Switzerland is a perfect place to go hiking with its thousands of marked trails. However, hundreds of people get into accidents while trekking every year, and some die. Here is what you need to know to be safe.

How to keep safe and avoid problems when hiking in the Swiss Alps
(Photo by Colton Miller on Unsplash)

The Swiss mountains are one of the country’s most notable and most visited sites. There are activities to enjoy during all seasons and hiking the Swiss Alps is something that people of all ages enjoy in the winter or summer months.

However, mountain rescuers are called every year to help people in emergencies. Last year, there were 1,525 cases of hikers in distress – a number higher than in any other type of sport. In 2021, there were only 500 emergency calls from skiers and 342 made by mountain bikers.

READ ALSO: Why getting rescued in the Swiss Alps could cost you thousands

Bruno Hasler, who is responsible for mountain emergency statistics at the Swiss Alpine Club SAC, says that many people overestimate themselves and that is dangerous. “The hikers need to be better informed. The authorities must inform people as well as possible about the dangers of mountain hiking”, he told public broadcaster SRF.

What are the main recommendations when hiking?

The first recommendation is to make a realistic self-assessment. Mountain hiking is an endurance sport and people planning on doing a trek should avoid time pressure and choose their trails and times well.

In that sense, it is essential to make careful route planning and evaluate the length, altitude, difficulty and current conditions (including weather forecast) of the trek. Thunderstorms, snow, wind and cold significantly increase the risk of accidents.

Don’t forget to plan alternative routes and keep emergency rescue numbers on hand (REGA 1414 and the european emergency number 112).

READ ALSO : Should you buy supplemental health insurance in Switzerland?

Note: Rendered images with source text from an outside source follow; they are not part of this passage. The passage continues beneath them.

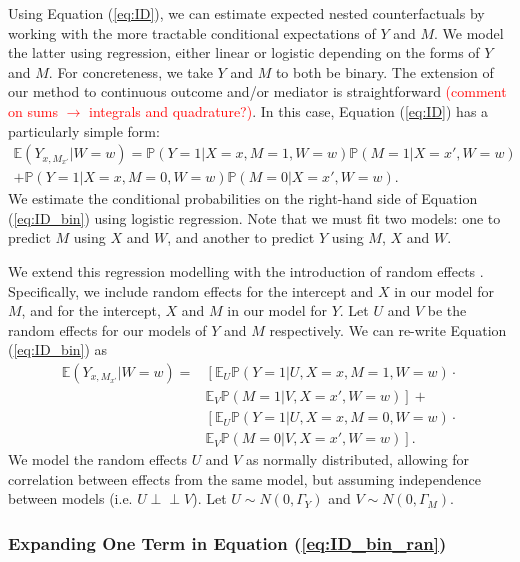 \documentclass{article}
\newcommand{\bP}{\mathbb{P}}
\newcommand{\bE}{\mathbb{E}}
\newcommand{\indep}{\perp \!\!\! \perp}
\begin{document}
Using Equation (\ref{eq:ID}), we can estimate expected nested counterfactuals by working with the more tractable conditional expectations of $Y$ and $M$. We model the latter using regression, either linear or logistic depending on the forms of $Y$ and $M$. For concreteness, we take $Y$ and $M$ to both be binary. The extension of our method to continuous outcome and/or mediator is straightforward \textcolor{red}{(comment on sums $\rightarrow$ integrals and quadrature?)}. In this case, Equation (\ref{eq:ID}) has a particularly simple form:
%
\begin{multline}
    \bE (Y_{x, M_{x'}} | W=w) = \bP \left( Y=1 | X=x, M=1, W=w \right) \bP(M=1 | X = x', W=w) \\ + \bP \left( Y=1 | X=x, M=0, W=w \right) \bP(M=0 | X = x', W=w). \label{eq:ID_bin}
\end{multline}
%
We estimate the conditional probabilities on the right-hand side of Equation (\ref{eq:ID_bin}) using logistic regression. Note that we must fit two models: one to predict $M$ using $X$ and $W$, and another to predict $Y$ using $M$, $X$ and $W$.

We extend this regression modelling with the introduction of random effects \citep[see, e.g.][]{Dem04}. Specifically, we include random effects for the intercept and $X$ in our model for $M$, and for the intercept, $X$ and $M$ in our model for $Y$. Let $U$ and $V$ be the random effects for our models of $Y$ and $M$ respectively. We can re-write Equation (\ref{eq:ID_bin}) as
%
\begin{align}
    \bE (Y_{x, M_{x'}} | W=w) = & \left[\bE_U \bP \left( Y=1 |U, X=x, M=1, W=w \right) \right. \cdot \label{eq:ID_bin_ran}\\
    &  \left. \bE_V \bP(M=1 |V, X = x', W=w)\right] + \nonumber \\ 
    & \left[ \bE_U \bP \left( Y=1 |U, X=x, M=0, W=w \right) \right. \cdot \nonumber \\
    & \left. \bE_V \bP(M=0 |V, X = x', W=w) \right]. \nonumber 
\end{align}
%
We model the random effects $U$ and $V$ as normally distributed, allowing for correlation between effects from the same model, but assuming independence between models (i.e. $U \indep V$). Let $U \sim N(0, \Gamma_Y)$ and $V \sim N(0, \Gamma_M)$.


\subsubsection{Expanding One Term in Equation (\ref{eq:ID_bin_ran})}
\end{document}
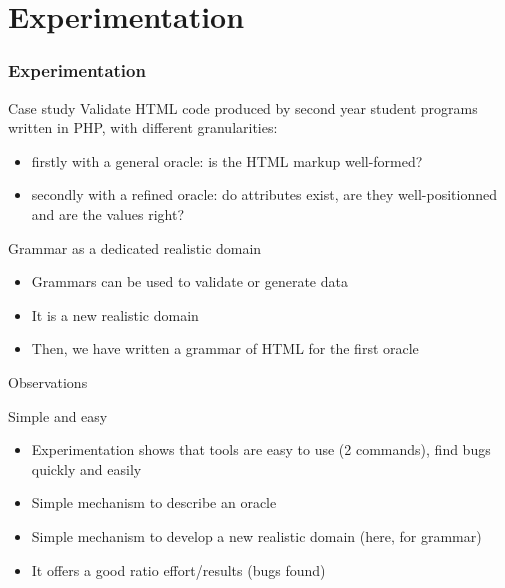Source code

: \documentclass[10pt]{beamer}
\newcommand{\outlinereminder}[0]{
  \frame{\frametitle{Outline}
  \tableofcontents[currentsection,subsectionstyle=show/show/hide]}
}
\begin{document}
\section{Experimentation}

\outlinereminder

\begin{frame}
\frametitle{Experimentation}

\begin{block}{Case study}
Validate HTML code produced by second year student programs written in PHP, with
different granularities:
\begin{itemize}
\item firstly with a general oracle: is the HTML markup well-formed?
\item secondly with a refined oracle: do attributes exist, are they
well-positionned and are the values right?
\end{itemize}
\end{block}

\begin{block}{Grammar as a dedicated realistic domain}
\begin{itemize}
\item Grammars can be used to validate or generate data
\item It is a new realistic domain
\item Then, we have written a grammar of HTML for the first oracle
\end{itemize}
\end{block}

\end{frame}

\begin{frame}{Observations}

\begin{block}{Simple and easy}
\begin{itemize}
\item Experimentation shows that tools are easy to use (2 commands), find bugs
quickly and easily
\item Simple mechanism to describe an oracle
\item Simple mechanism to develop a new realistic domain (here, for grammar)
\item It offers a good ratio effort/results (bugs found)
\end{itemize}
\end{block}

\end{frame}
\end{document}
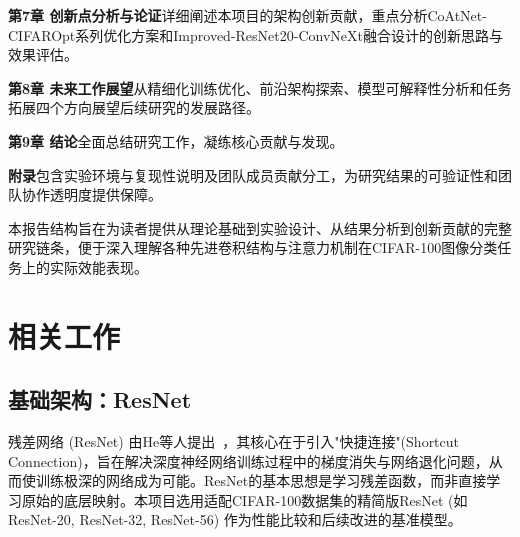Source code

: \documentclass[a4paper]{article}
\begin{document}
\textbf{第7章 创新点分析与论证}详细阐述本项目的架构创新贡献，重点分析CoAtNet-CIFAROpt系列优化方案和Improved-ResNet20-ConvNeXt融合设计的创新思路与效果评估。

\textbf{第8章 未来工作展望}从精细化训练优化、前沿架构探索、模型可解释性分析和任务拓展四个方向展望后续研究的发展路径。

\textbf{第9章 结论}全面总结研究工作，凝练核心贡献与发现。

\textbf{附录}包含实验环境与复现性说明及团队成员贡献分工，为研究结果的可验证性和团队协作透明度提供保障。

本报告结构旨在为读者提供从理论基础到实验设计、从结果分析到创新贡献的完整研究链条，便于深入理解各种先进卷积结构与注意力机制在CIFAR-100图像分类任务上的实际效能表现。

\section{相关工作}
\subsection{基础架构：ResNet}
残差网络 (ResNet) 由He等人提出~\cite{he2016deep}，其核心在于引入"快捷连接"(Shortcut Connection)，旨在解决深度神经网络训练过程中的梯度消失与网络退化问题，从而使训练极深的网络成为可能。ResNet的基本思想是学习残差函数，而非直接学习原始的底层映射。本项目选用适配CIFAR-100数据集的精简版ResNet (如ResNet-20, ResNet-32, ResNet-56) 作为性能比较和后续改进的基准模型。
\end{document}
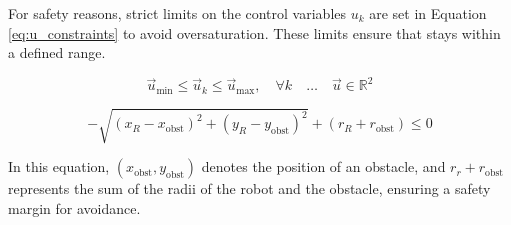 \documentclass[conference]{IEEEtran}
\begin{document}

For safety reasons, strict limits on the control variables \(u_k\) are set in Equation \ref{eq:u_constraints} to avoid oversaturation. These limits ensure that stays within a defined range.



\begin{equation}
\label{eq:u_constraints}
\vec{u}_{\text{min}} \leq \vec{u}_k \leq \vec{u}_{\text{max}}, \quad \forall k \quad \text{…} \quad \vec{u} \in \mathbb{R}^2
\end{equation}


\begin{equation}
\label{eq:collision_condition}
-\sqrt{(x_R - x_{\text{obst}})^2 + (y_R - y_{\text{obst}})^2} + (r_R + r_{\text{obst}}) \leq 0
\end{equation}

In this equation, \( (x_{\text{obst}}, y_{\text{obst}}) \) denotes the position of an obstacle, and \( r_r + r_{\text{obst}}\) represents the sum of the radii of the robot and the obstacle, ensuring a safety margin for avoidance. 

{\small


}


\clearpage 
\end{document}
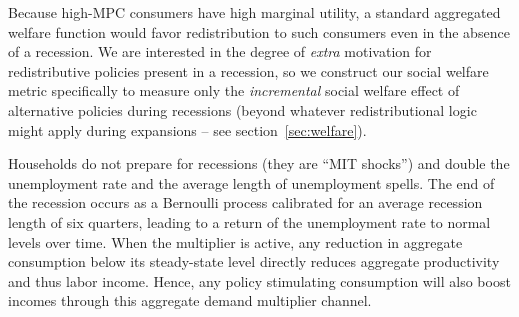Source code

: \documentclass[\econtexRoot/HAFiscal]{subfiles}
\begin{document}
Because high-MPC consumers have high marginal utility, a standard aggregated welfare function would favor redistribution to such consumers even in the absence of a recession. We are interested in the degree of \textit{extra} motivation for redistributive policies present in a recession, so we construct our social welfare metric specifically to measure only the \textit{incremental} social welfare effect of alternative policies during recessions (beyond whatever redistributional logic might apply during expansions -- see section~\ref{sec:welfare}).


Households do not prepare for recessions (they are ``MIT shocks'') and double the unemployment rate and the average length of unemployment spells. The end of the recession occurs as a Bernoulli process calibrated for an average recession length of six quarters, leading to a return of the unemployment rate to normal levels over time. When the multiplier is active, any reduction in aggregate consumption below its steady-state level directly reduces aggregate productivity and thus labor income. Hence, any policy stimulating consumption will also boost incomes through this aggregate demand multiplier channel.

\end{document}
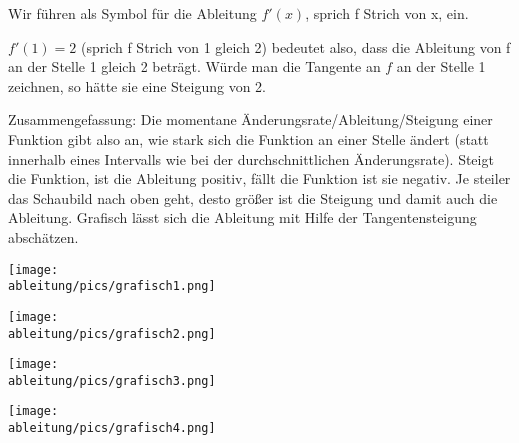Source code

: \begin{tcolorbox}

    \bigskip

	\textcolor{loestc}{Wir führen als Symbol für die Ableitung \(f'(x)\), sprich f Strich von x, ein.}

	\textcolor{loestc}{\(f'(1)=2\) (sprich f Strich von 1 gleich 2) bedeutet also, dass die Ableitung von f an der Stelle 1 gleich 2 beträgt. Würde man die Tangente an \(f\) an der Stelle 1 zeichnen, so hätte sie eine Steigung von 2.}

    \bigskip

\end{tcolorbox}
Zusammengefassung: Die momentane Änderungsrate/Ableitung/Steigung einer Funktion gibt also an, wie stark sich die Funktion an einer Stelle ändert (statt innerhalb eines Intervalls wie bei der durchschnittlichen Änderungsrate). Steigt die Funktion, ist die Ableitung positiv, fällt die Funktion ist sie negativ. Je steiler das Schaubild nach oben geht, desto größer ist die Steigung und damit auch die Ableitung. Grafisch lässt sich die Ableitung mit Hilfe der Tangentensteigung abschätzen.
\newpage
\begin{Exercise}[title={\raggedright Schätze jeweils die Ableitung an den Stellen -2, 0, 1 und 3 ab.}, label=grafischABlA1]

    \begin{minipage}{\textwidth}
		\begin{minipage}{\textwidth}
			\begin{minipage}{0.5\textwidth}
				\centering\texttt{[image: \\ableitung/pics/grafisch1.png]}
			\end{minipage}%
			\begin{minipage}{0.5\textwidth}
				\centering\texttt{[image: \\ableitung/pics/grafisch2.png]}
			\end{minipage}%
		\end{minipage}%

        \bigskip

		\begin{minipage}{\textwidth}
			\begin{minipage}{0.5\textwidth}
				\centering\texttt{[image: \\ableitung/pics/grafisch3.png]}
			\end{minipage}%
			\begin{minipage}{0.5\textwidth}
				\centering\texttt{[image: \\ableitung/pics/grafisch4.png]}
			\end{minipage}%
		\end{minipage}%
    \end{minipage}
\end{Exercise}

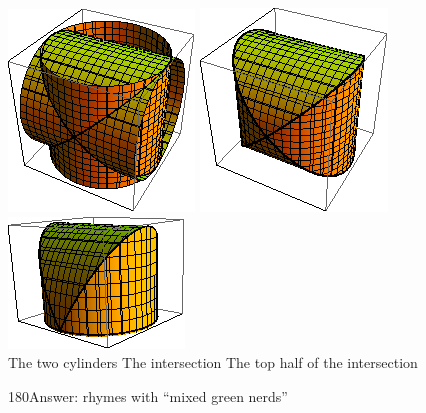 \documentclass[oneside,11pt]{article}
\begin{document}
\begin{enumerate}
\begin{center}
\includegraphics[width=.3\textwidth]{ws6-intersect1.png}
\includegraphics[width=.3\textwidth]{ws6-intersect2.png}
\includegraphics[width=.3\textwidth]{ws6-intersect3.png}\\
\hspace{.2in}The two cylinders\hspace{.85in} The intersection \hfill The top half of the intersection
\end{center}

\vfill 

\hfill \begin{turn}{180}{\footnotesize Answer: rhymes with ``mixed green nerds''}\end{turn}
\end{enumerate}
\end{document}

Take practical equipment for your hiking conditions and the proper footwear too. In a backpack, take as little as possible but as much as necessary, aiming to keep it light but full of valuable things such as sun protection, a first aid kit, rescue blanket, water and a mobile phone.

The most common cause of accidents is falling because of slipping or tripping, so be sure to walk on marked paths (reducing the risk of getting lost) and keep a sure foot and safe pace.

Don’t forget to take regular breaks not only for eating and drinking (necessary to maintain performance and concentration) but also to enjoy the landscape.

Be responsible for the children in the group, treks that require long-lasting concentration are not suitable for children and in passages with risk of falling, and one adult can only look after one child, according to the Swiss Alpine Club. Small groups are the best for hiking because they ensure mutual assistance and flexibility at the same time.

Rega on a rescue mission in the Swiss Alps. Photo by FABRICE COFFRINI / AFP

The PACE checklist

The so-called PACE checklist helps hikers keep track of the most important things. PACE means plan, assess, consider, and evaluate, Swiss Alpine Club SAC says.

READ ALSO: Five beautiful Swiss villages located near Alpine lakes

Plan your route and duration and give yourself extra time and alternatives. Inform someone else about your trip. Assess if the hike is suitable for you, and do not undertake challenging trips yourself. Consider if you have what you need for the walk, like sturdy hiking shoes, protection against harsh weather and food and water supplies.

Finally, evaluate while hiking. See if you are too tired, keep eating, drinking and resting regularly and pay attention to the time you need and any changes in the weather. Do not leave the marked trail and turn back in time if necessary.

What to do in case of an accident?

If there are accidents during your hike, you should first provide life-saving help to anyone seriously injured and then call emergency services. Do not leave the wounded alone and do not put yourself at risk.

Mark the accident area clearly and give signals. The international emergency call sign consists of giving a sign (such as a flashing light or waving a cloth) six times a minute and then repeating it after one minute.

READ ALSO: Rega: What you need to know about Switzerland’s air rescue service

For helicopters, holding both your arms up (making a V shape) signals that you need help, while keeping one arm up and another down (forming a diagonal line with your arms) means you do not need help.

If you see animals, keep your distance and do not disturb them. (Photo by Fabrice COFFRINI / AFP)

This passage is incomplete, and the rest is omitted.